* [Problem to work on]: Please copy each line of the data that includes the string "https".

=== Information given ===

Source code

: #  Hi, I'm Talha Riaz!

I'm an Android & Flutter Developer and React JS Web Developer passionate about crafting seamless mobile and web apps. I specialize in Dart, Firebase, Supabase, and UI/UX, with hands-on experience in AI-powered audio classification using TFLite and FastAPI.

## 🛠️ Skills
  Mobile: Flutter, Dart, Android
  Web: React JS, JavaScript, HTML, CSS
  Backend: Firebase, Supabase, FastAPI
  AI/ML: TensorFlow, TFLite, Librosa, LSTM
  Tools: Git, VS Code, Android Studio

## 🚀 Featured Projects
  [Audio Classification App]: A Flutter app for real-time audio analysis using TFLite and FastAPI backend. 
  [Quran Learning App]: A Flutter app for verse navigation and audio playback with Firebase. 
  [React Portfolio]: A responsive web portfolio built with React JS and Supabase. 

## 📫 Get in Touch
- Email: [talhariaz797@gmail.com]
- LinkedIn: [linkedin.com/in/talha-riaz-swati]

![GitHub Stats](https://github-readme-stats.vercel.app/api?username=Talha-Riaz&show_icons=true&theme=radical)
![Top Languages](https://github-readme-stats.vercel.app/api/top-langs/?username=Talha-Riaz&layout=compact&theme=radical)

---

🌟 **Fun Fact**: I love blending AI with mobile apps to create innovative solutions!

===

* [Solution]:
![GitHub Stats](https://github-readme-stats.vercel.app/api?username=Talha-Riaz&show_icons=true&theme=radical)
![Top Languages](https://github-readme-stats.vercel.app/api/top-langs/?username=Talha-Riaz&layout=compact&theme=radical)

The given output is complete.